### INPUT DATA:
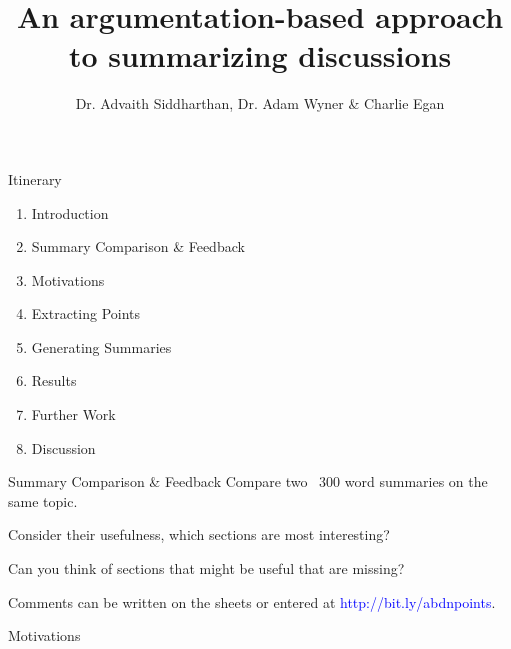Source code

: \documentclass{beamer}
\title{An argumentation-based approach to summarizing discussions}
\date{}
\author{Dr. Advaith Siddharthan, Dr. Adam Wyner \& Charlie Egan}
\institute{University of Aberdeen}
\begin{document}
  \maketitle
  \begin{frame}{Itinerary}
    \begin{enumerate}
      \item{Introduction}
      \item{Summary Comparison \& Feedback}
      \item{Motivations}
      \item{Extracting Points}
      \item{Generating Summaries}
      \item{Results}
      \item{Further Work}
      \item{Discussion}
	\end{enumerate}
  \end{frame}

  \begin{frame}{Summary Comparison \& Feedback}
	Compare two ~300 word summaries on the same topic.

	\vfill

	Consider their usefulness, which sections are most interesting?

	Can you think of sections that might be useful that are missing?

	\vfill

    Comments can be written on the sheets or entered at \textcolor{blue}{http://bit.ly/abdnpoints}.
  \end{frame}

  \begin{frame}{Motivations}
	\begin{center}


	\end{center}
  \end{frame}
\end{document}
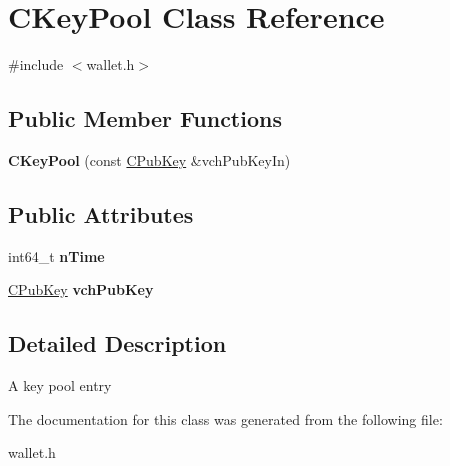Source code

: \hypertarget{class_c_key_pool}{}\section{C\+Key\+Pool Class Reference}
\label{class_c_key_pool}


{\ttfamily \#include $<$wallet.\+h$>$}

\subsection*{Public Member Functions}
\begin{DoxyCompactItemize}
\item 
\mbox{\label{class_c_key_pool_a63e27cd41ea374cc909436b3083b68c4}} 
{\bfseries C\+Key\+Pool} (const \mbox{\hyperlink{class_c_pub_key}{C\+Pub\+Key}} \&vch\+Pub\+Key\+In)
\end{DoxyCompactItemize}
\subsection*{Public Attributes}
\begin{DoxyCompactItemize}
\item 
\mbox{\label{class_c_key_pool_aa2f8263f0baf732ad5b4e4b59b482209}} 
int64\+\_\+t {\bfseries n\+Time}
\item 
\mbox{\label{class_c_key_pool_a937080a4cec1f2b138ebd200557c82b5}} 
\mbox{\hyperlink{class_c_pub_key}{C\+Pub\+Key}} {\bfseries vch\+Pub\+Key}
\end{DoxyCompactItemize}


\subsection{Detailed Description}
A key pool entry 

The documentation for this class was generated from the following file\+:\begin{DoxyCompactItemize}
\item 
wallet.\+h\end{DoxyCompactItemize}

### WHAT TO DO:
Copy task for the entries above: every line with the string "begin".

### TASK OUTPUT:
\begin{document}
  \begin{frame}{Itinerary}
    \begin{enumerate}
  \begin{frame}{Summary Comparison \& Feedback}
  \begin{frame}{Motivations}
	\begin{center}
\begin{DoxyCompactItemize}
\begin{DoxyCompactItemize}
The documentation for this class was generated from the following file\+:\begin{DoxyCompactItemize}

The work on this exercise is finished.